Last modified: 2014-04-03
Abstract
Introduction: Brown-Vialetto-van Laere syndrome is a rare genetic neurological disease whose onset of symptoms varies from infancy to the third decade of life.It is common the existence of consanguinity between parents. Usually, there is motor neuron lesion and involvement of cranial motor nerves. The symptoms most commonly reported in the literature are generalized muscle weakness, hypotonia, progressive hearing loss, respiratory failure, hampered swallowing and dysarthrophonia.

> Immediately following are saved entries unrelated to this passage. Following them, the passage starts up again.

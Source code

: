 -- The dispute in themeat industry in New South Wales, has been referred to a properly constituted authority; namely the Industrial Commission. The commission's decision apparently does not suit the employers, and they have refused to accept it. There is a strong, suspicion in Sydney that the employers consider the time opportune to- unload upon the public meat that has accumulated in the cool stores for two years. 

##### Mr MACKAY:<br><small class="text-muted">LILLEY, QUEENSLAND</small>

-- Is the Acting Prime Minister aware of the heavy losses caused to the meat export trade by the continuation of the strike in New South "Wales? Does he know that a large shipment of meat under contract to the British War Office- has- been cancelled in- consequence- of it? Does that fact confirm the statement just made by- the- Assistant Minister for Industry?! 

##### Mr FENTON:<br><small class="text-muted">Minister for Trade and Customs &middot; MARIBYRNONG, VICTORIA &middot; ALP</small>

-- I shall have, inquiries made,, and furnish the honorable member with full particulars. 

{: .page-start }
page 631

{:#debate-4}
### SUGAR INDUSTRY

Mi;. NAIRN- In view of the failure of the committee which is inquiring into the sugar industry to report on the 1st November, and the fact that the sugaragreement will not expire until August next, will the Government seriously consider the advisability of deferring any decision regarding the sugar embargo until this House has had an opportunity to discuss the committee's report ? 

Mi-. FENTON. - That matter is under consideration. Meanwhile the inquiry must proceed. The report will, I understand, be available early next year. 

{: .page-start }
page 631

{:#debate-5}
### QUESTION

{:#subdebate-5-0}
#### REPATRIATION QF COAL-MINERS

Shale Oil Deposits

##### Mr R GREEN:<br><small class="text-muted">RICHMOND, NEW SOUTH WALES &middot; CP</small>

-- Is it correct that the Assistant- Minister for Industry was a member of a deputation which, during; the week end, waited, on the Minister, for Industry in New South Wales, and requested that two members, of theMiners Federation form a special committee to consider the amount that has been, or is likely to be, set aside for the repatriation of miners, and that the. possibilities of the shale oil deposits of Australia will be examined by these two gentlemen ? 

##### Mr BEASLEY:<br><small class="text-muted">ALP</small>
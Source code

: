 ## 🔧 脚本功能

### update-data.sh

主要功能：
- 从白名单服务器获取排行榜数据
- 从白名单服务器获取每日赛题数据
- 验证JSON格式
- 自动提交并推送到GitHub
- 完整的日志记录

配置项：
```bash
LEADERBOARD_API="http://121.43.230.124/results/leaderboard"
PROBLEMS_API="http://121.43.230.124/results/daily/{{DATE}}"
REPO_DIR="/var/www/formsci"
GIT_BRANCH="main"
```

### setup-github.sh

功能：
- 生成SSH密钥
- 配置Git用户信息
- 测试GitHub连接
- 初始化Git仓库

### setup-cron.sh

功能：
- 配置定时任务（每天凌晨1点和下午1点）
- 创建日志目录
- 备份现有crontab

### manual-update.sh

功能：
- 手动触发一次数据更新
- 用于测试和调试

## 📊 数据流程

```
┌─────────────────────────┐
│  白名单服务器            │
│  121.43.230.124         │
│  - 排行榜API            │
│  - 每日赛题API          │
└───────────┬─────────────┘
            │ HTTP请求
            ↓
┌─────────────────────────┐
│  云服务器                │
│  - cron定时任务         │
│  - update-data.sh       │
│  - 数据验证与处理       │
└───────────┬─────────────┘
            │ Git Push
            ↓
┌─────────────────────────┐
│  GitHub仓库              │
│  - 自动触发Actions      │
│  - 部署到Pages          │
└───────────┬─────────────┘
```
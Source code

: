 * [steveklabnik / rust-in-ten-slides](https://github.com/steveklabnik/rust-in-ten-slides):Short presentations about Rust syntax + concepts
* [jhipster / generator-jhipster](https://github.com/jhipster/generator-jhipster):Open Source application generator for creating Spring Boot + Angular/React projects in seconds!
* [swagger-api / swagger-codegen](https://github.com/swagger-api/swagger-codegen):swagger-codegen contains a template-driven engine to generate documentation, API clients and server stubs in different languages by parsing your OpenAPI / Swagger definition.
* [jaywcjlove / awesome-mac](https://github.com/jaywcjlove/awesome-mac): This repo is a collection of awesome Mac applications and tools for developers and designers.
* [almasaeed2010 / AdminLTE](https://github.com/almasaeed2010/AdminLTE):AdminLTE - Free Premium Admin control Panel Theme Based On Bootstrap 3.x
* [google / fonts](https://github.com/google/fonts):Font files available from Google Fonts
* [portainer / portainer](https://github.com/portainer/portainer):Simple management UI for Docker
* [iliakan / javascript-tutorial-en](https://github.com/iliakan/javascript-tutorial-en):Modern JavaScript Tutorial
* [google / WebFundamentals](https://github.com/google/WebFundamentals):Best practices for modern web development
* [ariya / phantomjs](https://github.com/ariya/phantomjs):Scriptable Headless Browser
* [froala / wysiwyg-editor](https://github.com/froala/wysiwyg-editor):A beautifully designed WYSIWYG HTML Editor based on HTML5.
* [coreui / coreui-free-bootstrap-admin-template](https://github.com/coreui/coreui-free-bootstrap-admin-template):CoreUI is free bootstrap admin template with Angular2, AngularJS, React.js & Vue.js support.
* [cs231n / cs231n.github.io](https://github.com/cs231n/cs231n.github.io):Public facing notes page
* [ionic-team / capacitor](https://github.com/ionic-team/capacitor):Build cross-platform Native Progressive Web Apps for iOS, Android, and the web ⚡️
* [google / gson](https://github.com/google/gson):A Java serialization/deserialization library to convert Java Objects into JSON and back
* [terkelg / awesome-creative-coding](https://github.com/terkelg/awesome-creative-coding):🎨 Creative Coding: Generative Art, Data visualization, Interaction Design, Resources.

Case description: RCB, 24-years-old male, child of non-consanguineous parents, reported dyspnea, tachycardia, weakness and hearing loss since age 12. He has bilateral sensorineural hearing loss of retrocochlear type, tremor in the upper limbs and loss of muscle strength. He has a sister with hearing loss, the father reported hypertension and diabetes mellitus, the mother is deceased (unknown cause). No similar cases have been identified in the family. Results: Clinical examination revealed the presence of fasciculations, muscle weakness, hyporeflexia, hipomimics, absence of gag reflex, flaccid dysarthrophonia, and breathing difficulties. EMG/evoked potential showed signs of chronic denervation in distal muscles. Genetic testing confirmed the diagnosis. Conclusion/discussion: Despite having very peculiar characteristics, to define the diagnosis of this syndrome, it is necessary to perform differential diagnosis with other neurological disorders in which there is involvement of cranial nerves, or where there is evidence of lower motor neuron lesion.